The aims of this protocol are:

  1. To study the safety and tolerability of the combination of etanercept and gemcitabine in patients with advanced pancreatic cancer:
  2. To estimate the anti-tumor effect as measured by the proportion of patients free of disease-progression at six months after treatment initiation.

Study Overview

Status

Completed

Conditions

Intervention / Treatment

Detailed Description

Rationale: The standard treatment for pancreatic cancer is gemcitabine. This study combines gemcitabine with etanercept, a drug that binds with tumor necrosis factor (TNF) molecules and blocks their activity through inhibiting their interaction with cell surface TNF receptors. TNF is the name for a protein in the body that often helps fight foreign substances. However, research suggests that pancreatic tumors develop resistance to TNF and then use it to support cancer growth. Combining etanercept, a TNF inhibitor, with gemcitabine is a novel approach to advanced pancreatic cancer. Because etanercept has not been tested in combination with gemcitabine, a Phase I study will be conducted first to identify the safest dosage of etanercept, and then a Phase II study will evaluate the efficacy of this combination.

Purpose: This study is evaluating the safety of etanercept and gemcitabine for advanced pancreatic cancer in Phase I, and the efficacy of etanercept and gemcitabine for this condition in Phase II. TNF and other inflammatory markers will also be measured in the study.

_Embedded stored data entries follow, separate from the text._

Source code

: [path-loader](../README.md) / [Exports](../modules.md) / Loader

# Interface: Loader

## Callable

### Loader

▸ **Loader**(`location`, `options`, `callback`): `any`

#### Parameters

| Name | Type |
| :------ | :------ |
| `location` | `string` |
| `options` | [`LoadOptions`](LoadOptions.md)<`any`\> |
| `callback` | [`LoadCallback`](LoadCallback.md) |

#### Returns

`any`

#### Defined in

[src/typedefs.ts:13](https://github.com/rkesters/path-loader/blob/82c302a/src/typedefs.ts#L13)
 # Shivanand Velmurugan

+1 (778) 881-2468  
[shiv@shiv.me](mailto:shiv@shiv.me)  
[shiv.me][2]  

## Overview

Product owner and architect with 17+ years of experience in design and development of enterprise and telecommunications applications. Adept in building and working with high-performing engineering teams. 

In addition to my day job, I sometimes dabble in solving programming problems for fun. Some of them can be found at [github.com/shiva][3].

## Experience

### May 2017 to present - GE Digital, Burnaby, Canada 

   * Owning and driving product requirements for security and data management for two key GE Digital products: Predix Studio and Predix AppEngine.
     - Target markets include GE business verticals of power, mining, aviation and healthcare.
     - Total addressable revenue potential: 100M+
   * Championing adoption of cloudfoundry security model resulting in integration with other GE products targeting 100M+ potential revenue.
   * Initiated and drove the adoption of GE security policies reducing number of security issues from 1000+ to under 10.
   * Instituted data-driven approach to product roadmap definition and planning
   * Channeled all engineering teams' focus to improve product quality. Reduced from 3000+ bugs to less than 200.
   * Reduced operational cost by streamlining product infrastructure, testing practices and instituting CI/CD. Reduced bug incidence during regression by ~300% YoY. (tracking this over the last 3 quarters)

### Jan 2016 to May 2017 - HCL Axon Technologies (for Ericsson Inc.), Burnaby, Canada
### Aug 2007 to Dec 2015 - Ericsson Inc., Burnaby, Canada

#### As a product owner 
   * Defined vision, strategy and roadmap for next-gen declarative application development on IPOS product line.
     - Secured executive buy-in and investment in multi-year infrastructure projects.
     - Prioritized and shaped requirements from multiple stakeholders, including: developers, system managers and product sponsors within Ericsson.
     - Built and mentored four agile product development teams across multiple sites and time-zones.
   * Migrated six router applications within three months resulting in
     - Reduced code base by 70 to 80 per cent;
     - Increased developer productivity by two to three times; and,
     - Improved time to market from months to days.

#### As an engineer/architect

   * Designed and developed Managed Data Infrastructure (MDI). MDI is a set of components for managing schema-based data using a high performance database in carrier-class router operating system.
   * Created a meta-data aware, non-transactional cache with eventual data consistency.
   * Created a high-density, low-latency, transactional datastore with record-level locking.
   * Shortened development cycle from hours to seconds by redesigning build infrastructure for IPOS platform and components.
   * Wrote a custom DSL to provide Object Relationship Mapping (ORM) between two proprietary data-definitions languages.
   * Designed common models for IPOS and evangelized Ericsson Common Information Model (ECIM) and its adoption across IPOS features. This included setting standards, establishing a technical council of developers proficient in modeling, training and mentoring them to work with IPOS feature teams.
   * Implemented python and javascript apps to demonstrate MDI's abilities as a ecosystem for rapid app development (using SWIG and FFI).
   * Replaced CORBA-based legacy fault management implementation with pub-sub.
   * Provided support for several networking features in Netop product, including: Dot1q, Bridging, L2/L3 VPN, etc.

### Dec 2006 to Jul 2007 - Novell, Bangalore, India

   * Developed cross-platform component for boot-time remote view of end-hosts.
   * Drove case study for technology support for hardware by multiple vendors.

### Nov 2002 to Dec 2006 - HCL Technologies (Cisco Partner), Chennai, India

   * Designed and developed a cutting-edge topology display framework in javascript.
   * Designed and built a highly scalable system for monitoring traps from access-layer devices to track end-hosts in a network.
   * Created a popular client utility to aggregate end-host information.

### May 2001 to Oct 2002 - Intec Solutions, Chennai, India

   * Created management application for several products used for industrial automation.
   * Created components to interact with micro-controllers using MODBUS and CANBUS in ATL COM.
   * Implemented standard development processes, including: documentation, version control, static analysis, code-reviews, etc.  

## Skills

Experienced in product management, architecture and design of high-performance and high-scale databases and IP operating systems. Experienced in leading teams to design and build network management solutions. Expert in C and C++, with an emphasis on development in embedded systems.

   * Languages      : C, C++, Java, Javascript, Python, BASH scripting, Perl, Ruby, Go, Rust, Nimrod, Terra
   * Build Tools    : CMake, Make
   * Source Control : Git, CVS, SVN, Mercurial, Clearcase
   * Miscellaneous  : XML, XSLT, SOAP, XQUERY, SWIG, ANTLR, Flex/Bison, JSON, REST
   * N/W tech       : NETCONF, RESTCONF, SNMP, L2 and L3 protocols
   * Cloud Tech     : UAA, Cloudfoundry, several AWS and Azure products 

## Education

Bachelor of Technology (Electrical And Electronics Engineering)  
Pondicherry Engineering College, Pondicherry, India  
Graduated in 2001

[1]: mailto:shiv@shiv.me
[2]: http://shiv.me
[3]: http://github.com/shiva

Treatment: Patients in this study will receive gemcitabine and etanercept. Gemcitabine will be administered through an intravenous infusion weekly for seven weeks followed by one week of rest. Additional treatments with gemcitabine will be given for three weeks followed by one week of rest. Patients will administer etanercept to themselves through a small injection underneath the skin twice each week. Six patients will initially be enrolled in Phase I. If severe side effects appear in at least two patients in Phase I, then additional patients will be enrolled and treated with lower dosages of gemcitabine. When the treatments do not produce unacceptable side effects, the Phase I portion of the study will end and Phase II will begin enrolling patients. Patients in the Phase II portion of the study will also receive gemcitabine and etanercept at the safest dosages identified in Phase I. Several tests and exams will be given throughout both portions of the study to closely monitor patients. Treatments will be discontinued due to disease growth or unacceptable side effects.

Study Type

Interventional

Enrollment (Actual)

38

Phase

  • Phase 2
  • Phase 1

Contacts and Locations

This section provides the contact details for those conducting the study, and information on where this study is being conducted.

Study Locations

  • United States
    • Ohio
      • Columbus, Ohio, United States, 43210
        • Ohio State University Medical Center

Participation Criteria

Researchers look for people who fit a certain description, called eligibility criteria. Some examples of these criteria are a person's general health condition or prior treatments.

Eligibility Criteria

Ages Eligible for Study

18 years and older (Adult, Older Adult)

Accepts Healthy Volunteers

No

Genders Eligible for Study

All

Description

Inclusion Criteria:

  • Must have pathological diagnosis recurring or metastatic Pancreatic Adenocarcinoma
  • No prior chemotherapy, immunology treatments or hormonal treatments
  • Measurable disease
  • Must be >18 years old
  • ONLY CONTROL ARM IS OPEN TO ACCRUAL

Inclusion Criteria:

  • Pregnant and nursing mothers.
  • Psychiatric disorders that would interfere with consent ability.
  • Patients with known brain or leptomeningeal disease.
  • Patients with history of myocardial infarction with in six previous months.
  • Any concurrent illness that would constitute a hazard to participation in study.
  • Known sensitivity to gemcitabine or etanercept.
  • Prior treatment with etanercept.

Study Plan

This section provides details of the study plan, including how the study is designed and what the study is measuring.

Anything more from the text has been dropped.